This article appears in the Fall 2018 magazine issue of DOCUMENT Strategy. Subscribe.

©2018 DOCUMENT Strategy

In late June, just a few hours before heading home for the summer, the California legislature passed AB 375, the California Consumer Privacy Act of 2018. As a result of its passage, Alastair Mactaggart, the man behind a November ballot initiative to pass a similar law, agreed to pull his bill from the ballot.

Now we have what industry insiders are calling CaCPA (say “kack-pa”), and it ensures that the landscape for consumer privacy in the United States will never be the same again.

In a news conference held to celebrate the bill’s passage and signature by Governor Jerry Brown, Assemblymember Ed Chau, who leads the California Assembly’s Privacy Committee, called the bill a “historic step” for California consumers, “giving them control over their personal data.” The law, he said, “forges a path forward to lead the nation once again on privacy and consumer protection issues.”

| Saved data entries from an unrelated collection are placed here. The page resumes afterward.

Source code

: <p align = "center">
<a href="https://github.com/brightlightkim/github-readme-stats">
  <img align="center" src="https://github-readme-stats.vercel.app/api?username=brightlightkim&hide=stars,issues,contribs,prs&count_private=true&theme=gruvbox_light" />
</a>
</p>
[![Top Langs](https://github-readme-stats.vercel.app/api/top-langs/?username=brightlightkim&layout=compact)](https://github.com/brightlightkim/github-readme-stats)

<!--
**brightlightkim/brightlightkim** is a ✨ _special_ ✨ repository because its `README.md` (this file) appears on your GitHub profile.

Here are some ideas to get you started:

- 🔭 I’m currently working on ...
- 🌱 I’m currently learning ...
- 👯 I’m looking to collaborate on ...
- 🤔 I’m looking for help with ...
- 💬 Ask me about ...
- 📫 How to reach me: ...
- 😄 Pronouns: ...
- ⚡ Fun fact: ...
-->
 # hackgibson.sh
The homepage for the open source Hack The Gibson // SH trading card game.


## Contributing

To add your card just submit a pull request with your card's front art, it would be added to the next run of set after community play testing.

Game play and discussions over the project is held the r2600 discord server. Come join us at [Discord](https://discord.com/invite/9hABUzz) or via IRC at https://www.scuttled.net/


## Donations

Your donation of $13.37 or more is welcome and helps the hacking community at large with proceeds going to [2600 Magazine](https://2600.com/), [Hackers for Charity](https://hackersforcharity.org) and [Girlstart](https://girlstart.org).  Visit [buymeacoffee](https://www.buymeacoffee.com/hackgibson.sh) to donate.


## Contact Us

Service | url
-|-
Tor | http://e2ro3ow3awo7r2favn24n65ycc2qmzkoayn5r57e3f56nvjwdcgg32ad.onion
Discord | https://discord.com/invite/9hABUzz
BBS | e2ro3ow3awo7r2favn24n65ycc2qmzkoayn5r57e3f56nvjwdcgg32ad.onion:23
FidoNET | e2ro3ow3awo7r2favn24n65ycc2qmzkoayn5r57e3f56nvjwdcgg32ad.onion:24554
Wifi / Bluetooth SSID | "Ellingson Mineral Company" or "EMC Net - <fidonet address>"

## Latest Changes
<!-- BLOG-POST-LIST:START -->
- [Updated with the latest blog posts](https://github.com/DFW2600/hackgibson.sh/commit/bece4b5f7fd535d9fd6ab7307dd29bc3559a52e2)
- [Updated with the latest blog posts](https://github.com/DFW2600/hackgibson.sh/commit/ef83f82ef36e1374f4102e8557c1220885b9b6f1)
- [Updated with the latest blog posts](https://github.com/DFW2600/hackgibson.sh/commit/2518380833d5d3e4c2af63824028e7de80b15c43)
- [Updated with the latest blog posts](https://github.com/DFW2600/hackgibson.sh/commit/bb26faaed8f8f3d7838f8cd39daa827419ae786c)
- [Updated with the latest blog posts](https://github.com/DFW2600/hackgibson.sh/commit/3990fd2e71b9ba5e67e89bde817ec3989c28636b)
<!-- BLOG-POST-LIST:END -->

While there is still time for the bill to be amended before it comes into force on January 1, 2020 (Editor's Note: Already, we have seen an amendment passed by the California legislature in the form of SB 1121, which was signed by Governor Brown on September 23, 2018), the major components of the CaCPA would make it so:
  • Consumers have the ability to request a record of what types of data an organization holds about them, including information about how the business uses their data and the sharing of that data with any third party.
  • Businesses will have to have a verification process in place so consumers can prove their identity when making a request for their personal information.
  • Consumers have a full right to erasure, with carve-outs for completion of a transaction, research, free speech, and some internal analytical use.
  • Organizations will have to disclose to whom they sell data, and consumers will have the ability to object to the sale of their data. Businesses will have to put a special "Do Not Sell My Personal Information" button on their websites to make it easy for consumers to object.
  • The sale of children's data will require express opt in, either by the child, if between ages 13 and 16, or by the parent, if the child is younger than 13.
  • Organizations cannot "discriminate against a consumer" based on exercising any of the rights granted in the bill. For example, a business can't provide a different level or quality of service based on a consumer objecting to the sale of their data. However, organizations could offer higher tiers of service or product in exchange for more data as long as they're not "unjust" or "usurious."
  • A covered business is defined as any for-profit entity that either earns $25 million in annual revenue; holds the personal data of 50,000 people, households, or devices; or earns at least half of its revenue in the sale of personal data.
  • The law would be enforced by the Attorney General and would create a private right of action for unauthorized access to a consumer's "nonencrypted or nonredacted personal information." Failure to address an alleged violation within 30 days could lead to a $7,500 fine per violation (which could be per record in the database, for example).
  • The law protects any "consumer," defined as a "natural person who is a California resident," which includes "(1) every individual who is in the State for other than a temporary or transitory purpose, and (2) every individual who is domiciled in the State who is outside the State for a temporary or transitory purpose."
In an analysis conducted by our research team at the International Association of Privacy Professionals (IAPP), we predict the law will affect a conservative estimate of 500,000 companies in the United States alone. Clearly, many businesses around the world that do business with California residents will be affected as well.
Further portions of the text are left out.